藤沢周『ダローガ』レビュー
書誌情報
レビュー
長めの感想
久しぶりに五つ星付けたんじゃないかな、藤沢周『ダローガ』。新潟の地方紙「新潟日報」に連載されたやつで、そんなマイナーな出自ゆえか発売後に書店探してもなかなか置いてなくって、4軒目で見つけた曰く付きの書です。
最近やはり長編小説の『箱崎ジャンクション』が出たんですがそれはまだ読んでないものの(買ってあるけどね)、ほかの藤沢周の著書は全部読んだという立場から言わせてもらうと、『ダローガ』、彼の最高傑作じゃないですか?(言い切るなら言い切ればいいのにクエスチョン付き)
主人公は三味線の上手い不動産屋なんですが(というとアホっぽいのだが・・・)、文章から完璧に三味線の音が聞こえます。舞台装置も風景もみんな無くなって、音色だけになる瞬間があります。これなかなか素晴らしいですよ。
ロシア美女のピアノとジャムるシーンで、これはもう満点だと思いましたから。表現に飢えた作家という言い方もできるだろうし、奇抜な感覚器官と言ってもいいんでしょうけど、ここまで書ける人ってそういないと思います。どんな表現手法なのか説明すると「なんだ、ありがちじゃん」と言われそうなので説明しません。ストーリーとあわせ読まないとね。
また、いらついてざらついた心象風景は藤沢周の得意とするところですが、これもまた通低音として鳴ってます。下らない現実があって、下らない自分がいて、自分に苛立つから世界を毒づくしかなくなる、その狭間の文学表現はいつもながら。東京から上司が掛けてくる糞みたいな電話と、新潟の荒々しい海。

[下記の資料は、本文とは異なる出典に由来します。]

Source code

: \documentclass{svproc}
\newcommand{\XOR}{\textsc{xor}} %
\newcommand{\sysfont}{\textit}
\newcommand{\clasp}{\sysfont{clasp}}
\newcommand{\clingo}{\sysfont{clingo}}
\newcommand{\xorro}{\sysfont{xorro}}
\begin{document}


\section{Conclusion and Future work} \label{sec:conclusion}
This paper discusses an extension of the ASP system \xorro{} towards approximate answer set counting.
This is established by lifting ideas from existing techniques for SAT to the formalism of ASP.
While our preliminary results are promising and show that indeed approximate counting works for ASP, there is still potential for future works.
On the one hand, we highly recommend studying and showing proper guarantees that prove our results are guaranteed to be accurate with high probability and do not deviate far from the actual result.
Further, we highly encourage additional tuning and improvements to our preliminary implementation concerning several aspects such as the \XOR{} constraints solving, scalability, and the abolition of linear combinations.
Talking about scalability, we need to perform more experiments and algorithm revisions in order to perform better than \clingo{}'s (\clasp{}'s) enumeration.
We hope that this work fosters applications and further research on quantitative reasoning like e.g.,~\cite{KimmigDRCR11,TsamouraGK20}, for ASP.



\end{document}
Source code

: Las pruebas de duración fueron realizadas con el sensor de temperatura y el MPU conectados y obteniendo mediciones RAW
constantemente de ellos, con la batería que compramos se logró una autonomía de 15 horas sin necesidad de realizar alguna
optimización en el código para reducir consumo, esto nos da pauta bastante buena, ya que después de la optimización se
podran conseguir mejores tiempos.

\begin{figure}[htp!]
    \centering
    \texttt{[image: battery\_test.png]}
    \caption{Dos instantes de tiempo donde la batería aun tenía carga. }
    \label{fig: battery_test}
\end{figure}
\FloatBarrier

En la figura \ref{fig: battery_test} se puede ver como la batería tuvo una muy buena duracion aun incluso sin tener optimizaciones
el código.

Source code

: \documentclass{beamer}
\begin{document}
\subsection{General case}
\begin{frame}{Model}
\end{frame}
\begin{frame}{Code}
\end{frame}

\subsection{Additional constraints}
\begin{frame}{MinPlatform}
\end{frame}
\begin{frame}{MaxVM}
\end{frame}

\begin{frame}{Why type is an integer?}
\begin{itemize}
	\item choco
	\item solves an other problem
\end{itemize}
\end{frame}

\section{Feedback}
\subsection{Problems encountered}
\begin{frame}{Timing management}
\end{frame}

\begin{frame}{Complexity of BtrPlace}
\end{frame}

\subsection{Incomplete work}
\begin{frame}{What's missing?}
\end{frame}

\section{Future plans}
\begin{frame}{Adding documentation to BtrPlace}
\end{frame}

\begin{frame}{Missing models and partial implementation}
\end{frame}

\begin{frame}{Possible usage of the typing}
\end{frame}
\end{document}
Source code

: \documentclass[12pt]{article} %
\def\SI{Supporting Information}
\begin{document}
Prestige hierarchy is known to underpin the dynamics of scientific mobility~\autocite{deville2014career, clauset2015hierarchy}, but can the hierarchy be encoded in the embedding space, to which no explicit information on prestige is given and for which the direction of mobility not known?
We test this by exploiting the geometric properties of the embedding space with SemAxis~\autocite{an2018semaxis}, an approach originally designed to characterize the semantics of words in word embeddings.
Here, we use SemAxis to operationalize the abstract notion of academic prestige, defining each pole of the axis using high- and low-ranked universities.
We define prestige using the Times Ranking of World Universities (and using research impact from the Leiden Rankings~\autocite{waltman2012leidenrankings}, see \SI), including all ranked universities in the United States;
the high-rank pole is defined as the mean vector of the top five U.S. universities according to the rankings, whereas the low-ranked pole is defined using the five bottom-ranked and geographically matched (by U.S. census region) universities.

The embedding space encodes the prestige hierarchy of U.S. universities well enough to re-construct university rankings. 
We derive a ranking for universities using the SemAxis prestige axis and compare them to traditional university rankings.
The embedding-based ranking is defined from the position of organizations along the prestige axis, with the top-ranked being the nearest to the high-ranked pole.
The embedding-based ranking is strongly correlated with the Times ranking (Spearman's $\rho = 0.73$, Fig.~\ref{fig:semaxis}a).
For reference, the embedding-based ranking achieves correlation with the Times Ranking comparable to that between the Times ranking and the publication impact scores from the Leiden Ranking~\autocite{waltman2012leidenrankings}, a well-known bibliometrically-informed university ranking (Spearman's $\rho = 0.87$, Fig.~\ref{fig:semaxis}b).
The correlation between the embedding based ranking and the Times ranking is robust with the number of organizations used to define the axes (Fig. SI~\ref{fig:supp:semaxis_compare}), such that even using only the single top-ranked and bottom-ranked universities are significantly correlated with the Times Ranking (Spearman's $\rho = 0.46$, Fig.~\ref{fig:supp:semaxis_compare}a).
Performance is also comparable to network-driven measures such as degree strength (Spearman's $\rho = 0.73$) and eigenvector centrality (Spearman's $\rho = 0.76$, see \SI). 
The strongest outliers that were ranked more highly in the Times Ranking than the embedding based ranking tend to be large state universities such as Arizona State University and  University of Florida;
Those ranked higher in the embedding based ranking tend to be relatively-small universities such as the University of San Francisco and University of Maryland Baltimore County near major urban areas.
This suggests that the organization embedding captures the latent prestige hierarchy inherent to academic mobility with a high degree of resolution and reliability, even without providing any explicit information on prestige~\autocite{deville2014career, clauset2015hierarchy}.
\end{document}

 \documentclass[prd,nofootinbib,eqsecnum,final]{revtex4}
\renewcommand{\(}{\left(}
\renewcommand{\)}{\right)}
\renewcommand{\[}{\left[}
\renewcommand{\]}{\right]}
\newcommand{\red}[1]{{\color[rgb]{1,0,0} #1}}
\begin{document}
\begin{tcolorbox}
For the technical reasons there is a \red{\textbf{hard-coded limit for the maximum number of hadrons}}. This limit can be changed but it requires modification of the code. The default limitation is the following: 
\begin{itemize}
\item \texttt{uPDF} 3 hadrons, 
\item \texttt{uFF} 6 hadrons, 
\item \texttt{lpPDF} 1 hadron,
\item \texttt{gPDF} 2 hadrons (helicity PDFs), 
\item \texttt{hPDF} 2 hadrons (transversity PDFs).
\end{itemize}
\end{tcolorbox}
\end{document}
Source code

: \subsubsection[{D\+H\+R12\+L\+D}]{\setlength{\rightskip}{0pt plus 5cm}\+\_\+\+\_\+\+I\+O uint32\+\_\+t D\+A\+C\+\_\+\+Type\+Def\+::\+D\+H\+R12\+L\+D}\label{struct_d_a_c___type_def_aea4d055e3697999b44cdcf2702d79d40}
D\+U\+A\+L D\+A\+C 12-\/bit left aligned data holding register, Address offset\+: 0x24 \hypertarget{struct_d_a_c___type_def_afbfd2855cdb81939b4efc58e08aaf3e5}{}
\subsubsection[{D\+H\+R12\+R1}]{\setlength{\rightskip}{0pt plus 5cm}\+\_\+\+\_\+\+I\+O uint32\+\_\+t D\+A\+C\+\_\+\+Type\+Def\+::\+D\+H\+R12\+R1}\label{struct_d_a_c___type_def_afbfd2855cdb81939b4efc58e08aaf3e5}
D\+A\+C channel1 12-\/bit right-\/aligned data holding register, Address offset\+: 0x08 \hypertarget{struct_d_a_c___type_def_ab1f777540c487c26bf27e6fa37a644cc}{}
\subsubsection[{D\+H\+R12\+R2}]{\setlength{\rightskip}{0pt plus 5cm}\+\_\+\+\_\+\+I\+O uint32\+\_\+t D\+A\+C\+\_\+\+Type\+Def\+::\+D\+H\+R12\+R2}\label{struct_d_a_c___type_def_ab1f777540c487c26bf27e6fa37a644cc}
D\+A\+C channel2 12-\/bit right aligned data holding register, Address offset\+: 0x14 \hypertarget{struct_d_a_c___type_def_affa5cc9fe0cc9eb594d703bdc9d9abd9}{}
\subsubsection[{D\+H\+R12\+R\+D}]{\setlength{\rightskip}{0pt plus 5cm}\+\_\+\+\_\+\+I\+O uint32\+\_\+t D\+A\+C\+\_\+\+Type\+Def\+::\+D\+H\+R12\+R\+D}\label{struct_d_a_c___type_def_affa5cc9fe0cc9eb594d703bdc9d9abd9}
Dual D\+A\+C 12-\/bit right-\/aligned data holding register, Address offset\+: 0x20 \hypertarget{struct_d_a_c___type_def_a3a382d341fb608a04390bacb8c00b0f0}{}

三味線と不動産屋と新潟とロシア美女ってぜんぜん線で結ばれなくって、どんな話なんだかぜんぜん想像できないでしょうが、三味線好きの人はぜひ。いやや、三味線好きじゃなくてもぜひ。
「ダローガ」ってロシア語で「道」という意味だ、として作品中で語られるんですが、これ「~だろうが」入ってますよね、絶対。だからどうしたということもないんだろうが。